YOUR OBJECTIVE:
Go through the entries below and collect each line with the string "setlength" in it.

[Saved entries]

━━━━━━

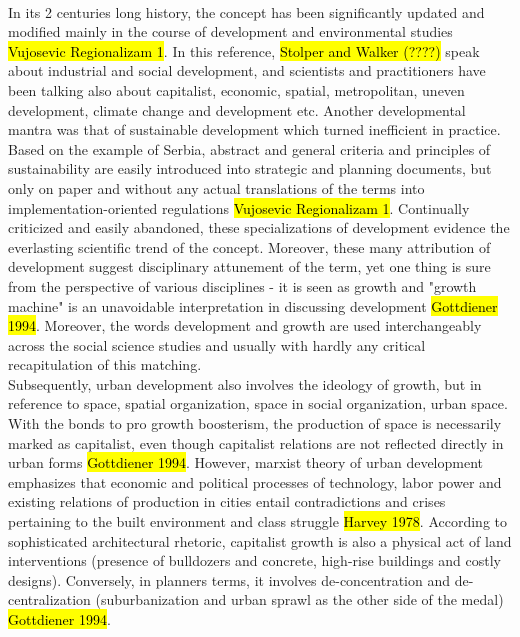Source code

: \documentclass[11pt]{report}
\begin{document}
\\
In its 2 centuries long history, the concept has been significantly updated and modified mainly in the course of development and environmental studies \hl{Vujosevic Regionalizam 1}. In this reference, \hl{Stolper and Walker (????)} speak about industrial and social development, and scientists and practitioners have been talking also about capitalist, economic, spatial, metropolitan, uneven development, climate change and development etc.
Another developmental mantra was that of sustainable development which turned inefficient in practice\footnotemark. Based on the example of Serbia, abstract and general criteria and principles of sustainability are easily introduced into strategic and planning documents, but only on paper and without any actual translations of the terms into implementation-oriented regulations \hl{Vujosevic Regionalizam 1}.
Continually criticized and easily abandoned, these specializations of development evidence the everlasting scientific trend of the concept.
Moreover, these many attribution of development suggest disciplinary attunement of the term, yet one thing is sure from the perspective of various disciplines - it is seen as growth and "growth machine" is an unavoidable interpretation in discussing development \hl{Gottdiener 1994}.
Moreover, the words development and growth are used interchangeably across the social science studies and usually with hardly any critical recapitulation of this matching. 
\\
Subsequently, urban development also involves the ideology of growth, but in reference to space, spatial organization, space in social organization, urban space.
With the bonds to pro growth boosterism, the production of space is necessarily marked as capitalist, even though capitalist relations are not reflected directly in urban forms \hl{Gottdiener 1994}. 
However, marxist theory of urban development emphasizes that economic and political processes of technology, labor power and existing relations of production in cities entail contradictions and crises pertaining to the built environment and class struggle \hl{Harvey 1978}.
According to sophisticated architectural rhetoric, capitalist growth is also a physical act of land interventions (presence of bulldozers and concrete, high-rise buildings and costly designs). Conversely, in planners terms, it involves de-concentration and de-centralization (suburbanization and urban sprawl as the other side of the medal) \hl{Gottdiener 1994}.
\end{document}
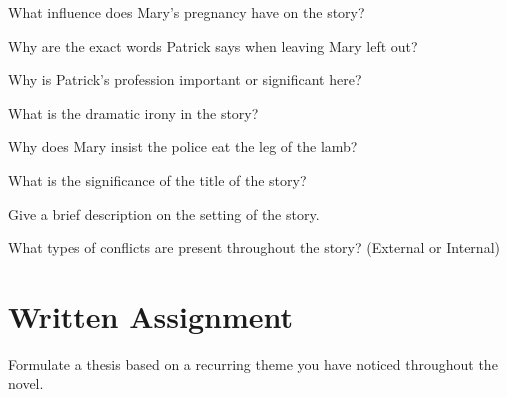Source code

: \documentclass[12pt]{article} %
\begin{document}
\begin{qstn}
  What influence does Mary's pregnancy have on the story?
\end{qstn}

\begin{qstn}
  Why are the exact words Patrick says when leaving Mary left out?
\end{qstn}

\begin{qstn}
  Why is Patrick's profession important or significant here?
\end{qstn}

\begin{qstn}
  What is the dramatic irony in the story?
\end{qstn}

\begin{qstn}
  Why does Mary insist the police eat the leg of the lamb?
\end{qstn}

\begin{qstn}
  What is the significance of the title of the story?
\end{qstn}

\begin{qstn}
  Give a brief description on the setting of the story.
\end{qstn}

\begin{qstn}
  What types of conflicts are present throughout the story? (External or Internal)
\end{qstn}

\section*{Written Assignment}
Formulate a thesis based on a recurring theme you have noticed throughout the novel.
\end{document}
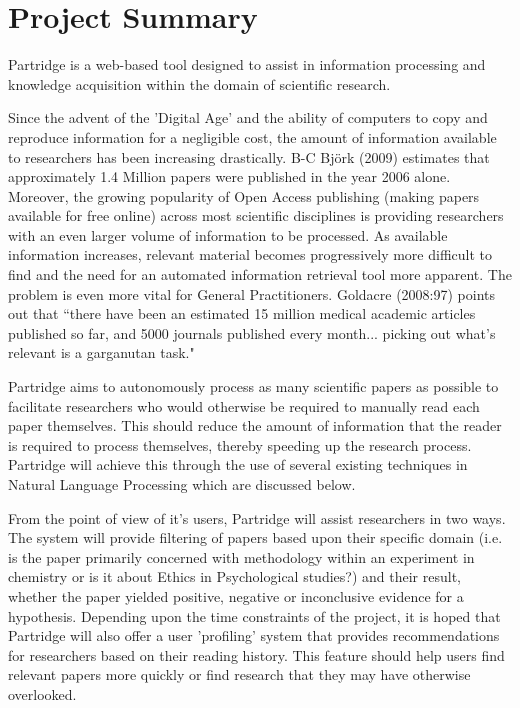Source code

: \documentclass[12pt,a4paper]{article}
\begin{document}




\setlength{\parindent}{0pt}
\setlength{\parskip}{1.5ex plus 0.5ex minus 0.2ex}

\tableofcontents

\pagebreak

\section{Project Summary}

Partridge is a web-based tool designed to assist in information processing and knowledge
acquisition within the domain of scientific research.

Since the advent of the 'Digital Age' and the ability of computers to copy and
reproduce information for a negligible cost, the amount of information
available to researchers has been increasing drastically.  B-C Bj\"{o}rk (2009)
estimates that approximately 1.4 Million papers were published in the year 2006
alone\cite{bjork2009}. Moreover, the growing popularity of Open Access
publishing (making papers available for free online\cite{Suber2012}) across
most scientific disciplines\cite{bjork2009}\cite{harnad2004comparing} is
providing researchers with an even larger volume of information to be
processed. As available information increases, relevant material becomes
progressively more difficult to find and the need for an automated information
retrieval tool more apparent. The problem is even more vital for General
Practitioners. Goldacre (2008:97) points out that ``there have been an
estimated 15 million medical academic articles published so far, and 5000
journals published every month... picking out what's relevant is a garganutan
task."\cite{goldacre2009bad} 

Partridge aims to autonomously process as many scientific papers as possible to
facilitate researchers who would otherwise be required to manually read each
paper themselves. This should reduce the amount of information that the reader
is required to process themselves, thereby speeding up the research process.
Partridge will achieve this through the use of several existing techniques in
Natural Language Processing which are discussed below.

From the point of view of it's users, Partridge will assist researchers in two
ways. The system will provide filtering of papers based upon their
specific domain (i.e. is the paper primarily concerned with methodology within
an experiment in chemistry or is it about Ethics in Psychological studies?) and
their result, whether the paper yielded positive, negative or inconclusive
evidence for a hypothesis. Depending upon the time constraints of the
project, it is hoped that Partridge will also offer a user 'profiling' system
that provides recommendations for researchers based on their reading history.
This feature should help users find relevant papers more quickly or find
research that they may have otherwise overlooked.
\end{document}
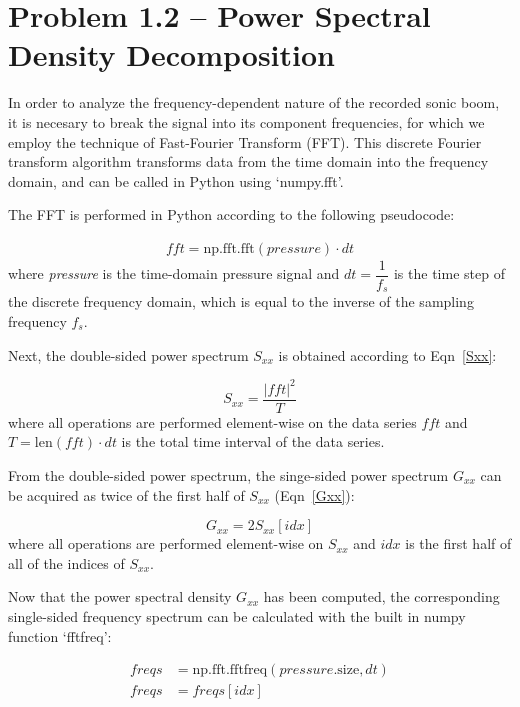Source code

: \documentclass[twocolumn,10pt]{asme2ej}
\begin{document}
\section{Problem 1.2 -- Power Spectral Density Decomposition}

In order to analyze the frequency-dependent nature of the recorded sonic boom, it is necesary to break the signal into its component frequencies, for which we employ the technique of Fast-Fourier Transform (FFT).  This discrete Fourier transform algorithm transforms data from the time domain into the frequency domain, and can be called in Python using `numpy.fft'.

The FFT is performed in Python according to the following pseudocode:

\begin{gather*}
fft = \text{np.fft.fft}(pressure)\cdot dt
\end{gather*}
\noindent where \emph{pressure} is the time-domain pressure signal and $dt=\dfrac{1}{f_s}$ is the time step of the discrete frequency domain, which is equal to the inverse of the sampling frequency $f_s$.

\noindent Next, the double-sided power spectrum $S_{xx}$ is obtained according to Eqn~\ref{Sxx}:

\begin{equation} \label{Sxx}
S_{xx} = \frac{|fft|^2}{T}
\end{equation}
\noindent where all operations are performed element-wise on the data series $fft$ and $T=\text{len}(fft)\cdot dt$ is the total time interval of the data series.

From the double-sided power spectrum, the singe-sided power spectrum $G_{xx}$ can be acquired as twice of the first half of $S_{xx}$ (Eqn~\ref{Gxx}):

\begin{equation} \label{Gxx}
G_{xx} = 2S_{xx}[idx]
\end{equation}
\noindent where all operations are performed element-wise on $S_{xx}$ and $idx$ is the first half of all of the indices of $S_{xx}$.

Now that the power spectral density $G_{xx}$ has been computed, the corresponding single-sided frequency spectrum can be calculated with the built in numpy function `fftfreq':

\begin{align*}
freqs &= \text{np.fft.fftfreq}(pressure{}\text{.size}, dt) \\
freqs &= freqs[idx]
\end{align*}
\end{document}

━━━━━━

RESULT OF THE TASK:
\setlength{\parindent}{0pt}
\setlength{\parskip}{1.5ex plus 0.5ex minus 0.2ex}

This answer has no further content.